11 U.S. 456 | SCOTUS | 1813
BARNITZ'S LESSEE
v.
ROBERT CASEY.
Supreme Court of United States.
Present ... . . All the Judges.
Present ... . MARSHALL, Ch. J. WASHINGTON, DUVALL and STORY, J.
*459 HARPER, for Plaintiff in error.
MARTIN and PINKNEY, Attorney General, contra.
*464 The Court having taken time since last term to advise,
STORY, J. (after stating the facts of the case,) delivered the opinion of the Court as follows:
It is true, that the general rule is, that an heir shall not take by devise, when he may take the same estate in the land by descent. 1 Roll. Abr. 626. l. 30. Hob. 30. 1 Salk. 242. 1 Bl. Rep. 22.
But it is not denied that all the estates which each of the grandsons derived under the will, were estates by purchase.
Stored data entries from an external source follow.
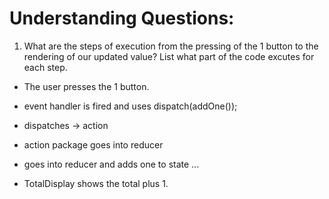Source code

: # Understanding Questions:
1. What are the steps of execution from the pressing of the 1 button to the rendering of our updated value? List what part of the code excutes for each step.
* The user presses the 1 button.
* event handler is fired and uses dispatch(addOne());
* dispatches -> action
* action package goes into reducer
* goes into reducer and adds one to state
...

* TotalDisplay shows the total plus 1.
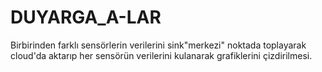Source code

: # DUYARGA_A-LAR
Birbirinden farklı sensörlerin verilerini sink"merkezi" noktada toplayarak cloud'da aktarıp her sensörün verilerini kulanarak grafiklerini çizdirilmesi.
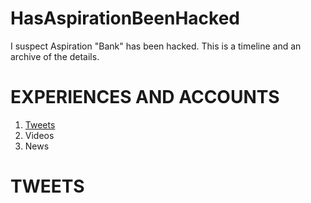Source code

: # HasAspirationBeenHacked
I suspect Aspiration "Bank" has been hacked. This is a timeline and an archive of the details.

# EXPERIENCES AND ACCOUNTS
1. [Tweets](#TWEETS)
2. Videos
3. News























# TWEETS
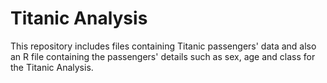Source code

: # Titanic Analysis

This repository includes files containing Titanic passengers' data and also an R file containing the passengers' details such as sex, age and class for the Titanic Analysis.
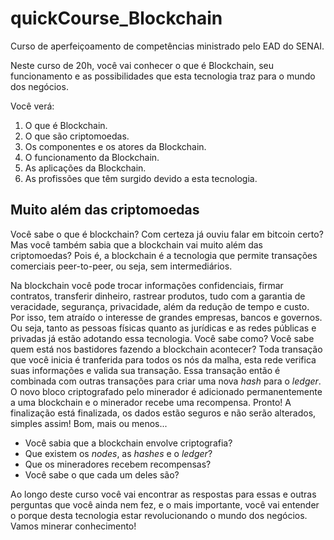 # quickCourse_Blockchain
Curso de aperfeiçoamento de competências ministrado pelo EAD do SENAI.

Neste curso de 20h, você vai conhecer o que é Blockchain, seu funcionamento e as possibilidades que esta tecnologia traz para o mundo dos negócios.

Você verá:

1. O que é Blockchain.
2. O que são criptomoedas.
3. Os componentes e os atores da Blockchain.
4. O funcionamento da Blockchain.
5. As aplicações da Blockchain.
6. As profissões que têm surgido devido a esta tecnologia.

## Muito além das criptomoedas
Você sabe o que é blockchain? Com certeza já ouviu falar em bitcoin certo? Mas você também sabia que a blockchain vai muito além das criptomoedas? 
Pois é, a blockchain é a tecnologia que permite transações comerciais peer-to-peer, ou seja, sem intermediários. 

 Na blockchain você pode trocar informações confidenciais, firmar contratos, transferir dinheiro, rastrear produtos, tudo com a garantia de veracidade, segurança, privacidade, além da redução de tempo e custo.
 Por isso, tem atraído o interesse de grandes empresas, bancos e governos. Ou seja, tanto as pessoas físicas quanto as jurídicas e as redes públicas e privadas já estão adotando essa tecnologia. Você sabe como?
 Você sabe quem está nos bastidores fazendo a blockchain acontecer? Toda transação que você inicia é tranferida para todos os nós da malha, esta rede verifica suas informações e valida sua transação. Essa transação então é combinada com outras transações para criar uma nova *hash* para o *ledger*. 
 O novo bloco criptografado pelo minerador é adicionado permanentemente a uma blockchain e o minerador recebe uma recompensa. 
 Pronto! A finalização está finalizada, os dados estão seguros e não serão alterados, simples assim! Bom, mais ou menos...
 
* Você sabia que a blockchain envolve criptografia? 
* Que existem os *nodes*, as *hashes* e o *ledger*?
* Que os mineradores recebem recompensas?
* Você sabe o que cada um deles são?

Ao longo deste curso você vai encontrar as respostas para essas e outras perguntas que você ainda nem fez, e o mais importante, você vai entender o porque desta tecnologia estar revolucionando o mundo dos negócios. Vamos minerar conhecimento!
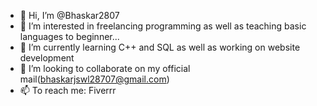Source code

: - 👋 Hi, I’m @Bhaskar2807
- 👀 I’m interested in freelancing programming as well as teaching basic languages to beginner...
- 🌱 I’m currently learning C++ and SQL as well as working on website development
- 💞️ I’m looking to collaborate on my official mail(bhaskarjswl28707@gmail.com)
- 📫 To reach me: Fiverrr 

<!---
Bhaskar2807/Bhaskar2807 is a ✨ special ✨ repository because its `README.md` (this file) appears on your Github profile.
You can click the Preview link to take a look at your changes.
--->
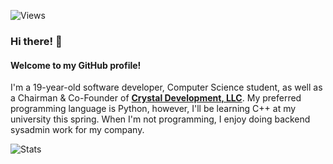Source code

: ![Views](https://komarev.com/ghpvc/?username=xEricL&style=flat-square&color=blue)

### Hi there! 👋
#### Welcome to my GitHub profile!

I'm a 19-year-old software developer, Computer Science student, as well as a Chairman & Co-Founder of [**Crystal Development, LLC**](https://github.com/Crystal-Development-LLC).
My preferred programming language is Python, however, I'll be learning C++ at my university this spring. When I'm not programming, I enjoy doing backend sysadmin work for my company.

![Stats](https://github-readme-stats.vercel.app/api?username=xEricL&theme=prussian&show_icons=true&count_private=true&hide=stars,prs,issues,contribs)<br>

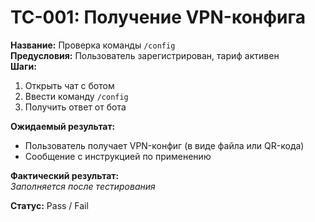 # TC-001: Получение VPN-конфига

**Название:** Проверка команды `/config`  
**Предусловия:** Пользователь зарегистрирован, тариф активен  
**Шаги:**
1. Открыть чат с ботом
2. Ввести команду `/config`
3. Получить ответ от бота

**Ожидаемый результат:**
- Пользователь получает VPN-конфиг (в виде файла или QR-кода)
- Сообщение с инструкцией по применению

**Фактический результат:**  
_Заполняется после тестирования_

**Статус:** Pass / Fail
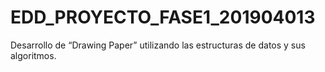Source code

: # EDD_PROYECTO_FASE1_201904013
Desarrollo de “Drawing Paper”  utilizando las estructuras de datos y sus algoritmos.
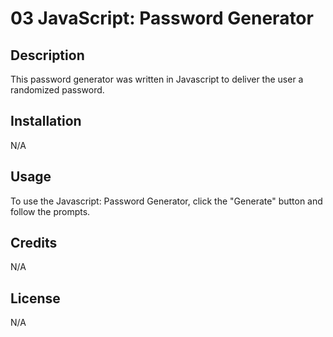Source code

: # 03 JavaScript: Password Generator

## Description

This password generator was written in Javascript to deliver the user a randomized password.

## Installation

N/A

## Usage

To use the Javascript: Password Generator, click the "Generate" button and follow the prompts.

## Credits

N/A

## License

N/A


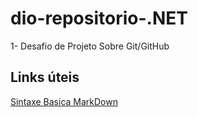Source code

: # dio-repositorio-.NET
1- Desafio de Projeto Sobre Git/GitHub


## Links úteis
[Sintaxe Basica MarkDown](https://www.markdownguide.org/basic-syntax/)
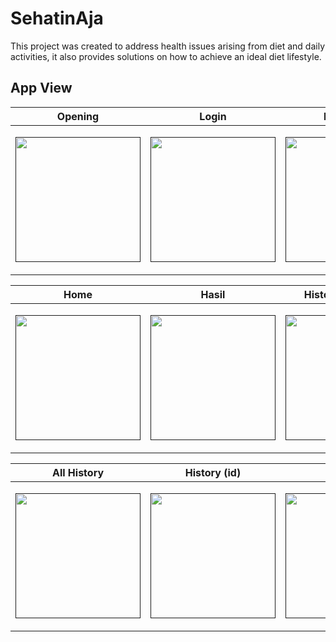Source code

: 
# SehatinAja

This project was created to address health issues arising from diet and daily activities, it also provides solutions on how to achieve an ideal diet lifestyle.


## App View

<table  align="center">
        <thead>
            <tr>
                <th>Opening</th>
                <th>Login</th>
				<th>Registrasi</th>
            </tr>
        </thead>
        <tbody>
            <tr>
                <td><p align="center"><a href="" target="_blank"><img src="https://photos.app.goo.gl/qzxrP2GAK3UNwBuz8" width="200"></a></p></td>
				<td><p align="center"><a href="" target="_blank"><img src="https://photos.app.goo.gl/DrP8iBdCFWVMYnyy6" width="200"></a></p></td>
				<td><p align="center"><a href="" target="_blank"><img src="https://photos.app.goo.gl/FHdcySeTP81mP2uz9" width="200"></a></p></td>
            </tr>
        </tbody>
    </table>


<table  align="center">
        <thead>
            <tr>
                <th>Home</th>
                <th>Hasil</th>
				<th>History (kososng)</th>
            </tr>
        </thead>
        <tbody>
            <tr>
                <td><p align="center"><a href="" target="_blank"><img src="https://photos.app.goo.gl/WLj9e9r9zTAQBc5P7" width="200"></a></p></td>
				<td><p align="center"><a href="" target="_blank"><img src="https://photos.app.goo.gl/vC6hckx3h6Kw4iTU8" width="200"></a></p>
</td>
				<td><p align="center"><a href="" target="_blank"><img src="https://photos.app.goo.gl/aF5hNrDWwEvNA3eU7" width="200"></a></p>
</td>
            </tr>
        </tbody>
    </table>

<table  align="center">
        <thead>
            <tr>
                <th>All History</th>
                <th>History (id)</th>
				<th>Profile</th>
            </tr>
        </thead>
        <tbody>
            <tr>
                <td><p align="center"><a href="" target="_blank"><img src="https://photos.app.goo.gl/1DcfYKwh9Caeziaj7" width="200"></a></p></td>
				<td><p align="center"><a href="" target="_blank"><img src="https://photos.app.goo.gl/FthR6KJuQa4Q21wC8" width="200"></a></p>
</td>
				<td><p align="center"><a href="" target="_blank"><img src="https://photos.app.goo.gl/Qz7ZfuzeUaYkdVNU9" width="200"></a></p>
</td>
            </tr>
        </tbody>
    </table>
<br/>
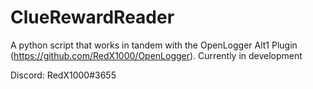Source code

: # ClueRewardReader
A python script that works in tandem with the OpenLogger Alt1 Plugin (https://github.com/RedX1000/OpenLogger). Currently in development

Discord: RedX1000#3655
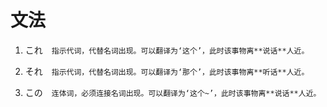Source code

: # 文法

1. これ　`指示代词，代替名词出现。可以翻译为‘这个’，此时该事物离**说话**人近。`

2. それ　`指示代词，代替名词出现。可以翻译为‘那个’，此时该事物离**听话**人近。`

3. この　`连体词，必须连接名词出现。可以翻译为‘这个~’，此时该事物离**说话**人近。`
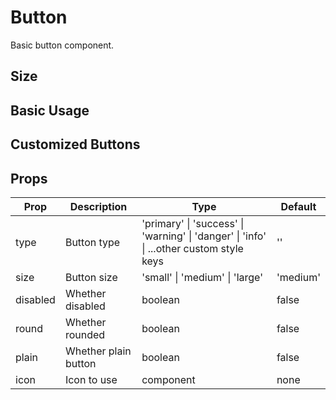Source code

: # Button

Basic button component.

## Size

<demo vue="ui/button/size.vue" />

## Basic Usage

<demo vue="ui/button/basic.vue" />

## Customized Buttons

<demo vue="ui/button/more.vue" />

## Props

| Prop     | Description          | Type                                                                                    | Default  |
| -------- | -------------------- | --------------------------------------------------------------------------------------- | -------- |
| type     | Button type          | 'primary' \| 'success' \| 'warning' \| 'danger' \| 'info' \| ...other custom style keys | ''       |
| size     | Button size          | 'small' \| 'medium' \| 'large'                                                          | 'medium' |
| disabled | Whether disabled     | boolean                                                                                 | false    |
| round    | Whether rounded      | boolean                                                                                 | false    |
| plain    | Whether plain button | boolean                                                                                 | false    |
| icon     | Icon to use          | component                                                                               | none     |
Admitting the executory devises over to be good, there could be no doubt as to any part of the estates; for the estates are of a quality different from what he parties would have taken in the course of descent.
It has been argued by the Plaintiff's counsel, upon the foregoing facts, that as to the whole estate immediately devised to John M`Connell, the lessors of the Plaintiff are entitled to recover, in the events which have happened, as his heirs ex parte materna; and that as to the estate devised to him upon the contingency of the death of John B. Hammond under age and without issue, the lessors of the Plaintiff are entitled to recover as the heirs at law of John M`Connell, at the time when the contingency happened, although not heirs at the time of his death.
*465 The decision of these points depends upon the true construction of the statute of descents of Maryland, and the application thereto of the principles of the common law.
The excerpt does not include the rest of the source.